Provided entries:
+--
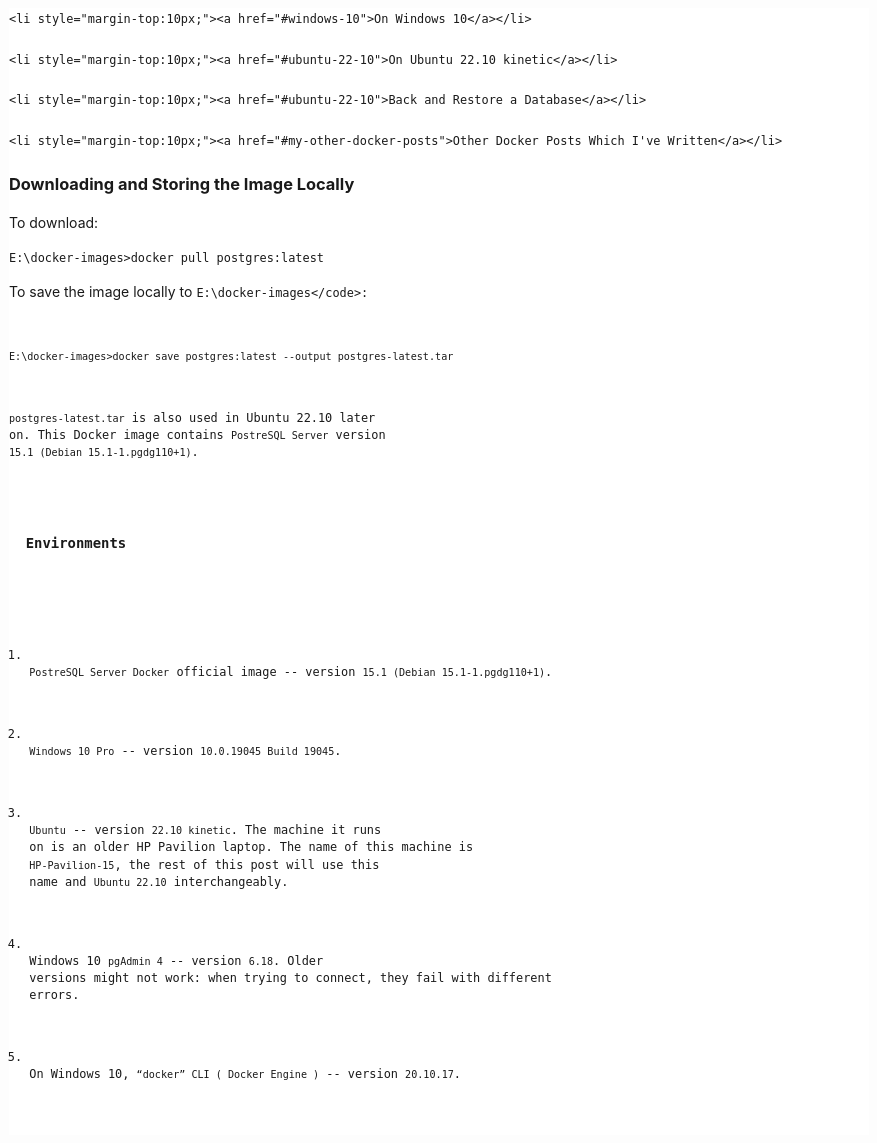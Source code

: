 	<li style="margin-top:10px;"><a href="#windows-10">On Windows 10</a></li>

	<li style="margin-top:10px;"><a href="#ubuntu-22-10">On Ubuntu 22.10 kinetic</a></li>

	<li style="margin-top:10px;"><a href="#ubuntu-22-10">Back and Restore a Database</a></li>

	<li style="margin-top:10px;"><a href="#my-other-docker-posts">Other Docker Posts Which I've Written</a></li>
</ul>

<h3 style="color:teal;">
  <a id="download-and-store-img">Downloading and Storing the Image Locally</a>
</h3>

To download:

```
E:\docker-images>docker pull postgres:latest
```

To save the image locally to <code>E:\docker-images\</code>:

```
E:\docker-images>docker save postgres:latest --output postgres-latest.tar
```

<code>postgres-latest.tar</code> is also used in Ubuntu 22.10
later on. This Docker image contains <code>PostreSQL
Server</code> version <code>15.1 (Debian 15.1-1.pgdg110+1)</code>.

<h3 style="color:teal;">
  <a id="environments">Environments</a>
</h3>

<ol>
<li style="margin-top:10px;">
<code>PostreSQL Server Docker</code> official image -- version <code>15.1 (Debian 15.1-1.pgdg110+1)</code>.
</li>

<li style="margin-top:10px;">
<code>Windows 10 Pro</code> -- version <code>10.0.19045 Build 19045</code>.
</li>

<li style="margin-top:10px;">
<code>Ubuntu</code> -- version <code>22.10 kinetic</code>. The machine it runs
on is an older HP Pavilion laptop. The name of this machine is 
<code>HP-Pavilion-15</code>, the rest of this post will use this
name and <code>Ubuntu 22.10</code> interchangeably.
</li>

<li style="margin-top:10px;">
Windows 10 <code>pgAdmin 4</code> -- version <code>6.18</code>. Older
versions might not work: when trying to connect, they fail with different
errors.
</li>

<li style="margin-top:10px;">
On Windows 10, <code>“docker” CLI ( Docker Engine )</code> -- version <code>20.10.17</code>.
</li>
+--
Exercise prompt: The expected answer is the listing above, duplicated exactly, with its pictures removed.

Response:
Source code

: 	<li style="margin-top:10px;"><a href="#windows-10">On Windows 10</a></li>

	<li style="margin-top:10px;"><a href="#ubuntu-22-10">On Ubuntu 22.10 kinetic</a></li>

	<li style="margin-top:10px;"><a href="#ubuntu-22-10">Back and Restore a Database</a></li>

	<li style="margin-top:10px;"><a href="#my-other-docker-posts">Other Docker Posts Which I've Written</a></li>
</ul>

<h3 style="color:teal;">
  <a id="download-and-store-img">Downloading and Storing the Image Locally</a>
</h3>

To download:

```
E:\docker-images>docker pull postgres:latest
```

To save the image locally to <code>E:\docker-images\</code>:

```
E:\docker-images>docker save postgres:latest --output postgres-latest.tar
```

<code>postgres-latest.tar</code> is also used in Ubuntu 22.10
later on. This Docker image contains <code>PostreSQL
Server</code> version <code>15.1 (Debian 15.1-1.pgdg110+1)</code>.

<h3 style="color:teal;">
  <a id="environments">Environments</a>
</h3>

<ol>
<li style="margin-top:10px;">
<code>PostreSQL Server Docker</code> official image -- version <code>15.1 (Debian 15.1-1.pgdg110+1)</code>.
</li>

<li style="margin-top:10px;">
<code>Windows 10 Pro</code> -- version <code>10.0.19045 Build 19045</code>.
</li>

<li style="margin-top:10px;">
<code>Ubuntu</code> -- version <code>22.10 kinetic</code>. The machine it runs
on is an older HP Pavilion laptop. The name of this machine is 
<code>HP-Pavilion-15</code>, the rest of this post will use this
name and <code>Ubuntu 22.10</code> interchangeably.
</li>

<li style="margin-top:10px;">
Windows 10 <code>pgAdmin 4</code> -- version <code>6.18</code>. Older
versions might not work: when trying to connect, they fail with different
errors.
</li>

<li style="margin-top:10px;">
On Windows 10, <code>“docker” CLI ( Docker Engine )</code> -- version <code>20.10.17</code>.
</li>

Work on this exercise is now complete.